JAKARTA - Komisi Pemberantasan Korupsi (KPK) bakal memelototi perizinan di Kota Yogyakarta, khususnya yang berada di kawasan Malioboro. Langkah ini diambil usai eks Wali Kota Yogyakarta Haryadi Suyuti ditetapkan sebagai tersangka dugaan suap penerbitan izin mendirikan bangunan (IMB) Apartemen Royal Kedathon.
Wakil Ketua KPK Alexander Marwata mengatakan pihaknya akan mengecek proses penerbitan perizinan di Yogyakarta, tak terkecuali di Malioboro. Apalagi, wilayah ini masuk dalam kawasan cagar wisata.
"Nanti kami cek di sepanjang kawasan Malioboro itu kan masuk kawasan cagar wisata. Di mana ada aturan-aturan pembatasan terkait ketinggian maupun sudut kemiringan dari ruas jalan," kata Alexander dalam konferensi pers di Gedung Merah Putih KPK, Kuningan Persada, Jakarta Selatan, Jumat, 3 Juni.
"Artinya, nanti bisa kita cek di Jogja itu kalau ada misalnya ada bangunan hotel yang didirikan pada periode yang bersangkutan (Hariyadi Suyuti, red) menjabat wali kota ternyata melanggar aturan, ya, nanti kita cek apakah ada sesuatu," imbuhnya.
Alexander mengatakan pihaknya memang selama ini kerap mendapat keluhan terkait proses perizinan yang bermasalah di kota Yogyakarta. Hanya saja, KPK tak bisa melakukan apapun karena belum mengantongi bukti.
KPK, sambung dia, baru bergerak sekarang karena mereka telah mengantongi bukti permulaan yang cukup. "Kalau laporan informasi dari masyarakat itu saya kira sudah cukup lama kita mendengar adanya proses-proses perizinan bermasalah di Yogyakarta," tegasnya.
Haryadi Suyuti ditetapkan sebagai tersangka bersama tiga orang lainnya. Mereka adalah Kepala Dinas Penanaman Modal dan PTSP Pemkot Yogyakarta Nurwidhihartana; sekretaris pribadi merangkap ajudan Hariyadi, Triyanto Budi Yuwono; dan Vice Presiden Real Estate PT Summarecon Agung Tbk, Oon Nusihono.
BACA JUGA:
Dalam kasus ini, Haryadi yang baru purna tugas pada Mei lalu diduga menerima uang pelicin terkait penerbitan Izin Mendirikan Bangunan (IMB) Apartemen Royal Kedaton di kawasan Malioboro, Kota Yogyakarta. Padahal, bangunan ini tak memenuhi beberapa persyaratan dari hasil penelitian dan kajian yang dilakukan Dinas PUPR.

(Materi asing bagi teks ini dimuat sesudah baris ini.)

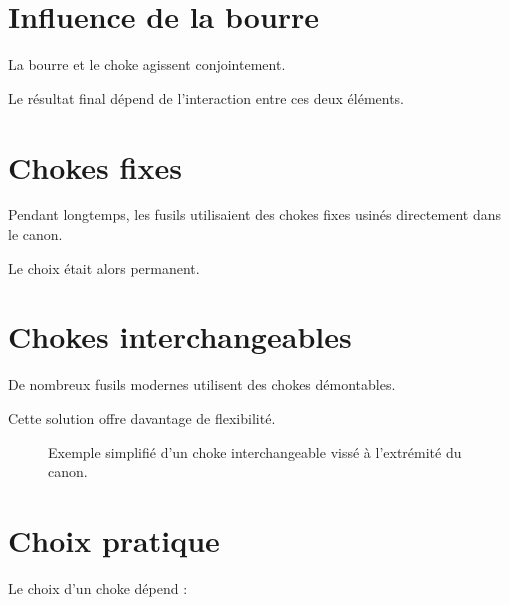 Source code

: \section{Influence de la bourre}

La bourre et le choke agissent conjointement.

Le résultat final dépend de l'interaction entre ces deux éléments.

\section{Chokes fixes}

Pendant longtemps, les fusils utilisaient des chokes fixes usinés directement
dans le canon.

Le choix était alors permanent.

\section{Chokes interchangeables}

De nombreux fusils modernes utilisent des chokes démontables.

Cette solution offre davantage de flexibilité.

\begin{figure}[htbp]
\centering


\caption{Exemple simplifié d'un choke interchangeable vissé à l'extrémité du canon.}
\label{fig:choke_interchangeable}

\end{figure}

\section{Choix pratique}

Le choix d'un choke dépend :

Adapun ketidaksesuaian itu, di antaranya berkaitan dengan tinggi bangunan dan posisi derajat kemiringan bangunan dari luas jalanan. Untuk melicinkan perizinan, Oon diduga memberikan uang pada Haryadi melalui Triyanto serta Nurwidhihartana hingga Rp50 juta.
Kemudian, saat IMB akhirnya diterbitkan, Oon datang ke Yogyakarta untuk bertemu Haryadi di rumah dinasnya. Saat itu, dia menyerahkan uang sejumlah 27.258 dolar Amerika Serikat dalam sebuah tas kertas atau goodie bag berwarna cokelat.
Uang ini yang kemudian disita oleh penyidik sebagai bukti dalam operasi senyap yang menjerat Hariyadi.
Selain itu, Haryadi juga diduga menerima uang dari proses penerbitan izin pembangunan di Kota Yogyakarta. Hanya saja, belum diketahui pasti berapa jumlahnya karena pendalaman akan terus dilakukan oleh penyidik komisi antirasuah.
Akibat perbuatannya, mereka disangka melanggar Pasal 12 huruf a atau Pasal 12 huruf b atau Pasal 11 Undang-Undang Nomor 31 tahun 1999 sebagaimana telah diubah dengan Undang-Undang Nomor 20 Tahun 2001 tentang Perubahan Atas Undang-Undang Nomor 31 Tahun 1999 tentang Pemberantasan Tindak Pidana Korupsi Jo Pasal 55 ayat (1) ke 1 KUHP.
Sementara selaku pemberi, Oon disangka melanggar Pasal 5 ayat (1) huruf a atau b atau Pasal 13 Undang-Undang Nomor 31 Tahun 1999 tentang Pemberantasan Tindak Pidana Korupsi sebagaimana telah diubah dengan Undang-Undang Nomor 20 Tahun 2001 tentang Perubahan Atas UndangUndang Nomor 31 Tahun 1999 tentang Pemberantasan Tindak Pidana Korupsi Jo Pasal 55 ayat (1) ke 1 KUHP.